Après des études en science politique et économie à l’Université Concordia (Loyola College) à Montréal, Me Daniel Marion a travaillé en cabinet ministériel (Conseil du Trésor et Finances) à Ottawa de 1980 à 1984. Il a ensuite étudié le droit à l’Université McGill, et est membre du Barreau du Québec depuis 1988.
Il a pratiqué le droit dans un grand cabinet montréalais, principalement à titre d’avocat en litige commercial, pendant quatorze ans. En 2001, il s’est joint à Thales, leader mondial de systèmes électroniques complexes, qui opère dans les domaines de la défense, de la sécurité, de l’espace, de l’aéronautique, et du transport terrestre. Il a d’abord occupé le poste de Vice-président et Directeur des affaires juridiques de Thales Avionics Canada et, ensuite, de Thales Canada.
En septembre 2007, il a œuvré au siège social de Thales à Paris et s’est consacré principalement au financement et aux fusions et acquisitions pour le Groupe Thales à travers le monde.
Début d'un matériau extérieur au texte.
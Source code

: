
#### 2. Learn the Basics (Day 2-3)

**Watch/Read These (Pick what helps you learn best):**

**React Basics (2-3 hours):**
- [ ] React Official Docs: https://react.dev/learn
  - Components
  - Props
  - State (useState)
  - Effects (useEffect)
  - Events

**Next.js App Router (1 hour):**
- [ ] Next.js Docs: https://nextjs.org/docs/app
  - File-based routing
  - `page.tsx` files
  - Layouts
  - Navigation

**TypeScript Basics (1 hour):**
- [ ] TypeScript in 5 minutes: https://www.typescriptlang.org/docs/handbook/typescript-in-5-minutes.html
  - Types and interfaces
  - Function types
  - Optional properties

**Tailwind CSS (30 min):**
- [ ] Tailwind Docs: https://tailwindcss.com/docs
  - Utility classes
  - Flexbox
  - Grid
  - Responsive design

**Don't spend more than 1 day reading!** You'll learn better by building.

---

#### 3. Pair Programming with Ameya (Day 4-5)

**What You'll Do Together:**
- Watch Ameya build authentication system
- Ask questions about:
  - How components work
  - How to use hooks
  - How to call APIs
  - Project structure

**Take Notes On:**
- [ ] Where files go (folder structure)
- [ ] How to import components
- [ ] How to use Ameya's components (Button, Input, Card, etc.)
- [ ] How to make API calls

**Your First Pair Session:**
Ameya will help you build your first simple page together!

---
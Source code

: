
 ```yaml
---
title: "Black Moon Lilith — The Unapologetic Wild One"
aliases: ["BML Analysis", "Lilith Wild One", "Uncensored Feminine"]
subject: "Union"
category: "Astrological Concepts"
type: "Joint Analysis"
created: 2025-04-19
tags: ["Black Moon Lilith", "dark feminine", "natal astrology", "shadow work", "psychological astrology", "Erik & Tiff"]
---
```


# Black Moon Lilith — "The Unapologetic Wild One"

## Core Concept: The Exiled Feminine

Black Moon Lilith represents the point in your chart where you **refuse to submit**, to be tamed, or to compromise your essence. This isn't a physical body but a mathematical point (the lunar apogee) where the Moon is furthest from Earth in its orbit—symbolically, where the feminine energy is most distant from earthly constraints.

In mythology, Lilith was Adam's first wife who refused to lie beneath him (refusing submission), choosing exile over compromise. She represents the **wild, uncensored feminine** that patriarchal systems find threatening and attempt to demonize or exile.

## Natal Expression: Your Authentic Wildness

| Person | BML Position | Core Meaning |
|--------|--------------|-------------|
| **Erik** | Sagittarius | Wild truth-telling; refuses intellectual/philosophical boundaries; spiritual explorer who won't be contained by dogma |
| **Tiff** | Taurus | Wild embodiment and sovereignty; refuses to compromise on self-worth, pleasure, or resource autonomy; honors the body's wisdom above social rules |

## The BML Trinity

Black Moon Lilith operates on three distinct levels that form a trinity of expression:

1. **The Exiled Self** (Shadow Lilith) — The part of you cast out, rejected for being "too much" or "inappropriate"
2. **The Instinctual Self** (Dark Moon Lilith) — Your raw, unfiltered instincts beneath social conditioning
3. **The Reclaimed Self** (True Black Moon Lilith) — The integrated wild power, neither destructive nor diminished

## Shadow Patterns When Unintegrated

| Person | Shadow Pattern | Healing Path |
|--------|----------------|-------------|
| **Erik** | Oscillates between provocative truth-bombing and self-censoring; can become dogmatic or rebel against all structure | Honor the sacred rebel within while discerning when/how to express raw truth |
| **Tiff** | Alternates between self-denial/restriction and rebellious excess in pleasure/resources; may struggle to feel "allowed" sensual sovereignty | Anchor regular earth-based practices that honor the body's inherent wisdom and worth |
D’octobre 2009 à juillet 2010, il a été nommé Directeur par intérim du département. De juillet 2010 à septembre 2014, Me Marion a été Vice-président, Directeur juridique et secrétaire de Thales Canada (500 millions $). Depuis octobre 2014, il occupe le poste de Directeur juridique Amérique du Nord pour Thales (3 milliards $). Il a piloté ou supervisé des dossiers dans le monde, notamment en Chine, en Russie et au Brésil.
Me Marion a acquis une très bonne connaissance des pratiques en matière de contrôle des exportations. Il a été un acteur principal dans un dossier important (QRS11) impliquant le Département d’État américain et l’industrie aérospatiale. Il a aussi été chargé de cours à l’Université du Québec à Montréal et Paris Dauphine (Paris IX).